“Quando é que o Zé Povinho passa a ser uma figura do passado?”, questionou-se João Caraça, director do serviço de Ciência da Fundação Calouste Gulbenkian, que esteve nas Caldas a 1 de Julho para visitar a exposição dedicada a Zé Povinho.
Este responsável considera que aquela personagem bordaliana possui algumas características que o identificam com o povo na actualidade. E isto porque, se na forma de trajar ele “é uma personagem algo datada”, mantém, por outro lado, a actualidade “na relação com o poder, na sua discordância em relação aos poderosos”. E por isso pergunta: “será que agora o Zé Povinho já é só Zé?”.

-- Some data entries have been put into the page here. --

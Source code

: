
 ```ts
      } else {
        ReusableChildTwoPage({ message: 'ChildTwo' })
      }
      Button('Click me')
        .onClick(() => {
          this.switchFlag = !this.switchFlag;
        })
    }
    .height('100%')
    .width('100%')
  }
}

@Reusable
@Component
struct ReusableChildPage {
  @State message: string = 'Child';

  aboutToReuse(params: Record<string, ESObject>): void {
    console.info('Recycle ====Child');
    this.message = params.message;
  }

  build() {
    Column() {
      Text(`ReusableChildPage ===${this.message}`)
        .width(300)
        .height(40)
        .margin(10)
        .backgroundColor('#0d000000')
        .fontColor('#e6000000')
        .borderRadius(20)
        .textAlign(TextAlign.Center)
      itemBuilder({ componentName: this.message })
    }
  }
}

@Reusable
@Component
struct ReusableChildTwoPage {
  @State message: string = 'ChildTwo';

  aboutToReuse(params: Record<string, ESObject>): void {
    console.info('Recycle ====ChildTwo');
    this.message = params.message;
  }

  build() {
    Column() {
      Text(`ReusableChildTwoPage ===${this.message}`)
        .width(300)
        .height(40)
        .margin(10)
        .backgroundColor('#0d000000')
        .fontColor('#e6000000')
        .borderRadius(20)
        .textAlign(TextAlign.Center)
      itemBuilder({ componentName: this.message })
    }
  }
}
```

O cientista, doutorado em Física Nuclear, foi um dos colaboradores do suplemento dos 135 anos do Zé Povinho, lançado pela Gazeta das Caldas, a 26 de Junho no CCC e considera que esta iniciativa do semanário com a Livraria 107 “é um grande serviço público para poder colocar o tema à reflexão, aquilo que já foi e aquilo que ainda é, e como se situa em relação ao futuro”.
Classificou este trabalho – que contou com a colaboração na concepção e execução gráfica de um docente e estudantes da ESAD – como algo “muito interessante, de uma grande ternura e afectividade”, disse.
Na sua opinião, esta comemoração possui um grande valor pois “para pensarmos no futuro temos que ter a certeza sobre o nosso passado, a única maneira de perceber o que somos”. João Caraça acha que é a memória, quando recriada e exposta, “que nos permite um avanço no futuro”.
Da exposição também destacou a convivência entre os trabalhos originais do Zé Povinho “magistralmente captados por Bordalo” com outras criações posteriores. Sobre as versões contemporâneas desta personagem bordaliana, comentou que os autores de hoje continuam a retratá-lo porque”há ali algo de verdade”. E se no início do século XX, quando Zé Povinho era então mais retratado, “apenas 21% da população era alfabetizada, agora é cerca de 91%”. O que é algo muito bom, “mas não é nada com os 100% de alfabetizados que possuem os países do Norte da Europa”.
Concluindo que há ainda um fundo de verdade que identifica aquela personagem ao povo português, João Caraça diz que Zé Povinho ainda hoje paira sobre o imaginário nacional. “Para que ele desaparecesse seria necessário um grande esforço colectivo”, referiu.
João Caraça é um dos mais conceituados prospectivistas portugueses e é filho do consagrado cientista português Bento de Jesus Caraça, que foi uma das figuras mais perseguidas pela ditadura de Salazar. Possui amigos e familiares a viver em Óbidos e na sua deslocação às Caldas visitou também o projecto do Jardim D´Artes, da empresa Braz Gil Studio, situado no Imaginário, que está em fase de acabamento para ser inaugurado até ao final do ano.
Feita a pormenorizada visita à mostra de Zé Povinho, o responsável partiu para Lisboa onde, no dia seguinte, iria coordenar um encontro na Fundação Gulbenkian. Este contou com a presença de especialistas de várias áreas, como o catalão Manuel Castells, que se reúnem uma vez por ano para analisar a actual crise que se está a viver. “Não tanto a sua origem, mas sim as trajectórias e os cenários que são possíveis traçar para o futuro”, rematou.